Parfois, dans les moments difficiles, nous ressentons une force qui no qui nous entoure. C’est la proximité silencieuse mais puissante de ceux qui ne sont plus parmi nous. Ils sont partis, oui, mais ils ne sont pas absents.

Ce matin, au réveil, j’ai pensé intensément à ma grand-mère maternelle, décédée en 2009 — seulement quatre mois après mon arrivée en Allemagne. Nous étions très proches. Elle ne s’est pas contentée de m’aimer, elle m’a presque trop gâté. Enfant, elle me disait souvent :
« Un enfant qui passe tout son temps dehors ne sera pas présent aux funérailles de sa grand-mère. »

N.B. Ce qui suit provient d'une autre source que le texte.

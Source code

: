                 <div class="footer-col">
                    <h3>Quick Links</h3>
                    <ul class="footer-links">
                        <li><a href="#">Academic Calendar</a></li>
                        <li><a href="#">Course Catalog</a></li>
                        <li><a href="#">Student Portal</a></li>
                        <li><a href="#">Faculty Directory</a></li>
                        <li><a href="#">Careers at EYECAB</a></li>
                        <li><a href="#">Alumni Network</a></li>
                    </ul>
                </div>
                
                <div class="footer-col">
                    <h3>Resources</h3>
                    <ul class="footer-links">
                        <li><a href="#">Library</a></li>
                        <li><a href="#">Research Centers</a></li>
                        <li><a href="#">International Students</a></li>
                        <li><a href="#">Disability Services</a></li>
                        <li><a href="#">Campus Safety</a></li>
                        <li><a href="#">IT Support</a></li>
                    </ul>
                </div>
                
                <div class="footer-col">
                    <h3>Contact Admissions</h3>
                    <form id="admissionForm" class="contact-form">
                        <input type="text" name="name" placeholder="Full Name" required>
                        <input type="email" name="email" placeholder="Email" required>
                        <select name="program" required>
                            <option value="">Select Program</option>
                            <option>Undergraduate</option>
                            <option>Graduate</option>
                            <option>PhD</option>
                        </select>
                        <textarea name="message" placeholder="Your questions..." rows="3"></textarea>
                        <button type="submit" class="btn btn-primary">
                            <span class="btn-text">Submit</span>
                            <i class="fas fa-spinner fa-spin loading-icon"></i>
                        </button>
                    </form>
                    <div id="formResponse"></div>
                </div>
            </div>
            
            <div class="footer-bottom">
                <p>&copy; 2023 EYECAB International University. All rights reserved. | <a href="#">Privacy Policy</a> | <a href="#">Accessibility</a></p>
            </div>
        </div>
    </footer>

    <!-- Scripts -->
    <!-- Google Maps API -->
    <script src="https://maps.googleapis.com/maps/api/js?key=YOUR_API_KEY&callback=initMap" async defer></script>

Cette phrase m’est restée profondément ancrée.
Lorsqu’elle était mourante, ses cousines se tenaient à son chevet. Sentant la fin approcher, elles ont prévenu la famille. J’étais alors en Allemagne, loin de ma terre natale. Mais deux jours avant son départ, j’ai eu la chance immense de lui parler une dernière fois au téléphone.
Loin de nos proches de chair, la présence symbolique de nos disparus nous apporte parfois un précieux réconfort. Ils sont là — invisibles, mais sensibles. Et ils nous fortifient par leur proximité silencieuse et éternelle.